Motorways and what not. I sir, sit here on a jammed motorway for little reason than over crowding, poor drivers and unnecessary speed restrictions.
I’m on my back from Bristol to London travelling some 120 miles and for once I have sat my sorry arse on a packed bus, which is sweltering in the only way a British bus could. And as I watch the constant gaggle of cars amassing around our coach. I conclude as I have done countless times before that people really don’t know how to drive motorways. I assume it is because we’re not taught to. Not once did I go on a motorway with a driving instructor.
I remember back to when I first passed my test, and first popped myself at the entrance of these gifts of man. I floored the accelerator as deep in the ground as I could, pushing the car down the slip road, dodging cars as I scrambled on. It’s at this point fear, lack of knowledge and training kick in, on the most dangerous undertaking a human is ever likely to do willingly and supposedly normally. I was hurling down a road at 70 mph in a tin box that could do faster than that and I was holding on for dear life.

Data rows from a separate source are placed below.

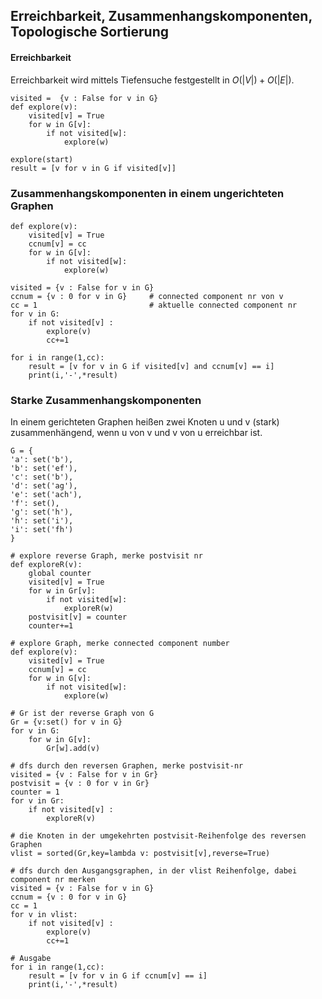 ## Erreichbarkeit, Zusammenhangskomponenten, Topologische Sortierung


#### Erreichbarkeit

Erreichbarkeit wird mittels Tiefensuche festgestellt in $O(|V|)+O(|E|)$.

``` 
visited =  {v : False for v in G}       
def explore(v):  
    visited[v] = True
    for w in G[v]:
        if not visited[w]:
            explore(w) 
            
explore(start)
result = [v for v in G if visited[v]]            
```

### Zusammenhangskomponenten in einem ungerichteten Graphen


``` 
def explore(v):
    visited[v] = True
    ccnum[v] = cc
    for w in G[v]:
        if not visited[w]:
            explore(w)

visited = {v : False for v in G}
ccnum = {v : 0 for v in G}     # connected component nr von v
cc = 1                         # aktuelle connected component nr
for v in G:
    if not visited[v] :
        explore(v)
        cc+=1

for i in range(1,cc):
    result = [v for v in G if visited[v] and ccnum[v] == i]
    print(i,'-',*result)
```

### Starke Zusammenhangskomponenten 

In einem gerichteten Graphen heißen zwei Knoten u und v (stark) zusammenhängend, wenn u von v und v von u erreichbar ist.

``` 
G = {
'a': set('b'),
'b': set('ef'),
'c': set('b'),
'd': set('ag'),
'e': set('ach'),
'f': set(),
'g': set('h'),
'h': set('i'),
'i': set('fh')
}

# explore reverse Graph, merke postvisit nr
def exploreR(v):
    global counter
    visited[v] = True
    for w in Gr[v]:
        if not visited[w]:
            exploreR(w)
    postvisit[v] = counter
    counter+=1

# explore Graph, merke connected component number
def explore(v):
    visited[v] = True
    ccnum[v] = cc
    for w in G[v]:
        if not visited[w]:
            explore(w)

# Gr ist der reverse Graph von G
Gr = {v:set() for v in G}
for v in G:
    for w in G[v]:
        Gr[w].add(v)

# dfs durch den reversen Graphen, merke postvisit-nr
visited = {v : False for v in Gr}
postvisit = {v : 0 for v in Gr}
counter = 1
for v in Gr:
    if not visited[v] :
        exploreR(v)

# die Knoten in der umgekehrten postvisit-Reihenfolge des reversen Graphen
vlist = sorted(Gr,key=lambda v: postvisit[v],reverse=True)

# dfs durch den Ausgangsgraphen, in der vlist Reihenfolge, dabei component nr merken
visited = {v : False for v in G}
ccnum = {v : 0 for v in G}
cc = 1
for v in vlist:
    if not visited[v] :
        explore(v)
        cc+=1

# Ausgabe
for i in range(1,cc):
    result = [v for v in G if ccnum[v] == i]
    print(i,'-',*result)

```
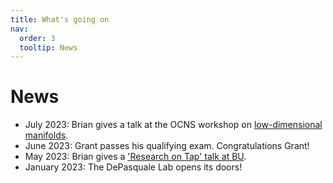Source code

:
 ```yaml
---
title: What's going on
nav:
  order: 3
  tooltip: News
---
```


# <i class="fas fa-tools"></i>News

- July 2023: Brian gives a talk at the OCNS workshop on [low-dimensional manifolds](https://cns2023.sched.com/event/1Kd7M/low-dimensional-manifolds-of-neural-dynamics-and-their-role-in-brain-function). 
- June 2023: Grant passes his qualifying exam. Congratulations Grant!
- May 2023: Brian gives a ['Research on Tap' talk at BU](https://www.youtube.com/watch?v=lXQAFrmlqhU).
- January 2023: The DePasquale Lab opens its doors!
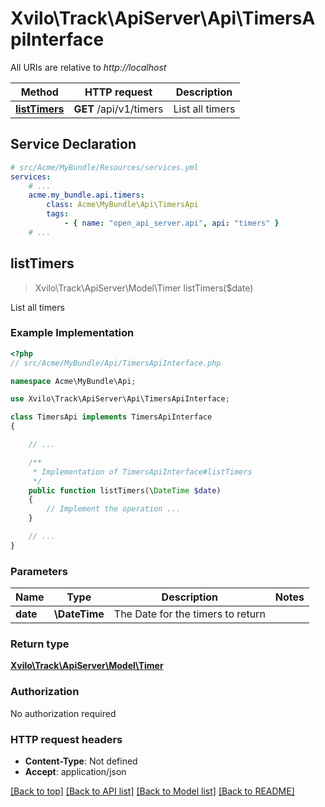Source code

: # Xvilo\Track\ApiServer\Api\TimersApiInterface

All URIs are relative to *http://localhost*

Method | HTTP request | Description
------------- | ------------- | -------------
[**listTimers**](TimersApiInterface.md#listTimers) | **GET** /api/v1/timers | List all timers


## Service Declaration
```yaml
# src/Acme/MyBundle/Resources/services.yml
services:
    # ...
    acme.my_bundle.api.timers:
        class: Acme\MyBundle\Api\TimersApi
        tags:
            - { name: "open_api_server.api", api: "timers" }
    # ...
```

## **listTimers**
> Xvilo\Track\ApiServer\Model\Timer listTimers($date)

List all timers

### Example Implementation
```php
<?php
// src/Acme/MyBundle/Api/TimersApiInterface.php

namespace Acme\MyBundle\Api;

use Xvilo\Track\ApiServer\Api\TimersApiInterface;

class TimersApi implements TimersApiInterface
{

    // ...

    /**
     * Implementation of TimersApiInterface#listTimers
     */
    public function listTimers(\DateTime $date)
    {
        // Implement the operation ...
    }

    // ...
}
```

### Parameters

Name | Type | Description  | Notes
------------- | ------------- | ------------- | -------------
 **date** | **\DateTime**| The Date for the timers to return |

### Return type

[**Xvilo\Track\ApiServer\Model\Timer**](../Model/Timer.md)

### Authorization

No authorization required

### HTTP request headers

 - **Content-Type**: Not defined
 - **Accept**: application/json

[[Back to top]](#) [[Back to API list]](../../README.md#documentation-for-api-endpoints) [[Back to Model list]](../../README.md#documentation-for-models) [[Back to README]](../../README.md)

I pulled on all my vicarious learned skills and muddled my way through. Luckily I grew up learning motorway driving on the autobahns in Germany. And I knew the point was to drive fast, drive safe and most of all know what is going on around you. That’s the key see. Knowing who is around you, where the gaps are, and who is coming up behind you. Alertness being everything, I was looking all over the place. Weaving in and out of lanes, all to use the most appropriate space around me. No undertaking, just overtaking, and allowing others to overtake me. I used a motorway like it had three lanes. To this day, especially now it surprises me why people drive on these roads if they are going to sit in the middle lane and cruise their way along, with no idea the chaos the leave in their wake. The 3 lane motorway is shackled into 1 lane, which we all bunch up into, for a slight hope to get passed that twat in the middle lane, to the left of him/her there is of course nothing. They sit in the middle of the motorway with their ideology that at some point they’ll need to overtake a car, so best just to stay put. I ask, why oh why don’t they let us all pass safely!?
Why is this such a bad problem? Because everyone does it. Why do they do it? My theory is fear of changing lanes, laziness, complete lack of understanding, no training and the wretched speed limit. The 70 mph limit brings apathy and boredom to driving, turning it to mundane experience that doesn’t require attention. Of course others treat the limit as a way to play police and control everyone’s speed. “I’m at the limit, you can’t overtake me anyway, so I’m not moving over,” they scream in their cars.
Well bollocks to it all. If the motorways are to move more efficiently, remove limits, teach people to drive them and slap the middle lane cruisers with a fine!